La segunda y la tercera parte de La mujer en silencio pone su foco en los desafíos del género biográfico (“cómo escribir sobre personas que ya no pueden cambiar el modo en que son percibidas por sus contemporáneos, que aparecen congeladas en ciertas actitudes antinaturales o desagradables”), en las operaciones de montaje y desmontaje de las vidas de otros, en las activas presiones, todo un catálogo, que operan sobre el investigador o el biógrafo.
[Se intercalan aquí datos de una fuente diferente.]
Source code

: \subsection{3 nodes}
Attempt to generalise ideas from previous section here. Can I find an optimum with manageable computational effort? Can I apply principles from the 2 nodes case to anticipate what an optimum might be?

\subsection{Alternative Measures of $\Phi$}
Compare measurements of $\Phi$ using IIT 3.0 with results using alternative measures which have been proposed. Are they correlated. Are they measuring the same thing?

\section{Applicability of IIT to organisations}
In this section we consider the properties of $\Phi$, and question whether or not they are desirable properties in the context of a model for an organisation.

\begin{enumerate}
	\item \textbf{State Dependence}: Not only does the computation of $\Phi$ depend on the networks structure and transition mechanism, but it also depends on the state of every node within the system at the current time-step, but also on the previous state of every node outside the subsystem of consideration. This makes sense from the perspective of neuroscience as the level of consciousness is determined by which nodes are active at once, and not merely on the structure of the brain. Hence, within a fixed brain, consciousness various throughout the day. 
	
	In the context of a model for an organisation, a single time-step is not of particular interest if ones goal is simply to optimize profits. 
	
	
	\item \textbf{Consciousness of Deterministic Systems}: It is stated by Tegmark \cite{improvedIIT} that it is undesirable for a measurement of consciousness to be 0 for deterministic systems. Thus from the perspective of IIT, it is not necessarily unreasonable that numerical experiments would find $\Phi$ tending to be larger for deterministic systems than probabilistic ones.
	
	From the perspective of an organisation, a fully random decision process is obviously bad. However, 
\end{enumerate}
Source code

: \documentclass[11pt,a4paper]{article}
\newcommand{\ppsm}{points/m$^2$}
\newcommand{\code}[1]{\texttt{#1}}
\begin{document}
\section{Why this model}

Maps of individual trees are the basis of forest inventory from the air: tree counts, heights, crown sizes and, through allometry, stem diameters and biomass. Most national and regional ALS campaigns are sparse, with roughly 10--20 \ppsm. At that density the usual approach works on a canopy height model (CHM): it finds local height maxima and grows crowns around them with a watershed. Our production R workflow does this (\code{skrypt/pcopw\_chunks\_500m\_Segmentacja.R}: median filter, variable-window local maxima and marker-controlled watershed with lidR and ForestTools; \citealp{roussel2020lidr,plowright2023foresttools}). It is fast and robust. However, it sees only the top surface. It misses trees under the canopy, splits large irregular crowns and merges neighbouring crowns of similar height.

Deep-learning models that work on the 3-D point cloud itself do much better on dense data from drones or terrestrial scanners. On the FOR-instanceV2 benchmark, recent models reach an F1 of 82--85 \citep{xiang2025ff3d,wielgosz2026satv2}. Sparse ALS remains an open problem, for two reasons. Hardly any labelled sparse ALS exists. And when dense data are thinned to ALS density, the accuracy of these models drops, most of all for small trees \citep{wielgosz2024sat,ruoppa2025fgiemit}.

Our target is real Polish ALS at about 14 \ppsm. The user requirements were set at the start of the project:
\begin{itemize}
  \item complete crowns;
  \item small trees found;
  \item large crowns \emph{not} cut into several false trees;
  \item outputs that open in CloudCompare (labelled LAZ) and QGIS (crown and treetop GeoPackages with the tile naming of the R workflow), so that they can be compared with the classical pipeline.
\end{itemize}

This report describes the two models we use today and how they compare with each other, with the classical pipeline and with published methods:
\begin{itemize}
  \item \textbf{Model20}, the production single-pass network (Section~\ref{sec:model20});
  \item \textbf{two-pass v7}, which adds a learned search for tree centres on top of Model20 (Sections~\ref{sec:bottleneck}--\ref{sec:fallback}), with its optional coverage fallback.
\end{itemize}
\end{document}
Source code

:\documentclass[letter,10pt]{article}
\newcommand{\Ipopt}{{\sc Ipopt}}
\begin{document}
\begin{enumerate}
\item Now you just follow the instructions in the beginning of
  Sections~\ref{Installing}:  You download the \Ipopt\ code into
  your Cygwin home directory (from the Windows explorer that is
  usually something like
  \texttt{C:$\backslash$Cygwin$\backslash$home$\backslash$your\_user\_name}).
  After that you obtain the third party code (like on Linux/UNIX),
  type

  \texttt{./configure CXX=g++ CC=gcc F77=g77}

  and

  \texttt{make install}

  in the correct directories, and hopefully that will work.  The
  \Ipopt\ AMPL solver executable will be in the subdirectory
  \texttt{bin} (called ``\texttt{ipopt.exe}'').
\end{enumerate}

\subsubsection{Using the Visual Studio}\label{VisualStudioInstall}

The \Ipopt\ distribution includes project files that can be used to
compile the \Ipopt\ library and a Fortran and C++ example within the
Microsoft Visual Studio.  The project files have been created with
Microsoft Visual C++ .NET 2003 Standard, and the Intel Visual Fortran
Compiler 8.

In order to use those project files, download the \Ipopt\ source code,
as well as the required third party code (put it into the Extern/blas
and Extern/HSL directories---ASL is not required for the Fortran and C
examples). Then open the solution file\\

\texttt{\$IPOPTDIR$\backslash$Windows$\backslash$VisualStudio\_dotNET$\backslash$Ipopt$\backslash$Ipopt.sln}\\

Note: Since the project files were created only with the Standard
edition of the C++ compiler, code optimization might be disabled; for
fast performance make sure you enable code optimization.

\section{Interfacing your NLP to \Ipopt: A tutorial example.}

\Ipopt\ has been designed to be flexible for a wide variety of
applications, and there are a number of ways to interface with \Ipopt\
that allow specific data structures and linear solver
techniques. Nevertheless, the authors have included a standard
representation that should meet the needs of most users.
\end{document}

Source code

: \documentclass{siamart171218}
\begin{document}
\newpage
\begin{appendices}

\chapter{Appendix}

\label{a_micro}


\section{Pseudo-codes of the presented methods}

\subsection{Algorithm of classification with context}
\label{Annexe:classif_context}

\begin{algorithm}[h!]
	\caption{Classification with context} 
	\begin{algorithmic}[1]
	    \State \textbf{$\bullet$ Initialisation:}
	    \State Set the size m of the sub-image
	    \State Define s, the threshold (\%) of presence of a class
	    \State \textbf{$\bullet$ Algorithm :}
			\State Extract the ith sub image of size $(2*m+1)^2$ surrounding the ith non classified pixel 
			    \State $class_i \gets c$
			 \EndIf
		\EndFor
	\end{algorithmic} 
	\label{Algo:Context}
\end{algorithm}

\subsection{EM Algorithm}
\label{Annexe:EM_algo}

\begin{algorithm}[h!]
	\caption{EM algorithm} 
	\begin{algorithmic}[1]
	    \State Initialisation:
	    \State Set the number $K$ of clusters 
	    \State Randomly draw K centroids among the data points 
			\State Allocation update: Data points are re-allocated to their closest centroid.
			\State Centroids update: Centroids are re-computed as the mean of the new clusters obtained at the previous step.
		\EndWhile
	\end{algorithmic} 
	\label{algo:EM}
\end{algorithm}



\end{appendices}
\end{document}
De la numerosa paleta de obstáculos, es probable que ninguno sea tan desestabilizador como las ambivalencias y versiones contradictorias que el biografiado deja tras su muerte. Sopesar esa información, encontrarle un sentido, encajar unas piezas con otras, bien puede sobrepasar a las mejores intenciones. Así, la biografía debe ser entendida como un género de la inseguridad epistemológica, donde las cuestiones más sustanciales siempre podrían ser refutadas.

Cierro citando a Malcolm: “En el inconsciente podemos amar cómodamente a una persona y aborrecer lo esencial de ella. Solo en la vida consciente tenemos la sensación de que debemos elegir un aspecto para apoyarnos en él, decidir en un sentido u otro, rendirnos o luchar, quedarnos o irnos. En el caso de Plath, no fue que ella estuviese más dividida que el resto de nosotras, sino únicamente que dejara un registro tan amplio de sus ambivalencias; por eso es por lo que el estudio de su vida es tan atractivo y perturbador, la razón por la que los problemas de los que la sobrevivieron son tan tremendos”.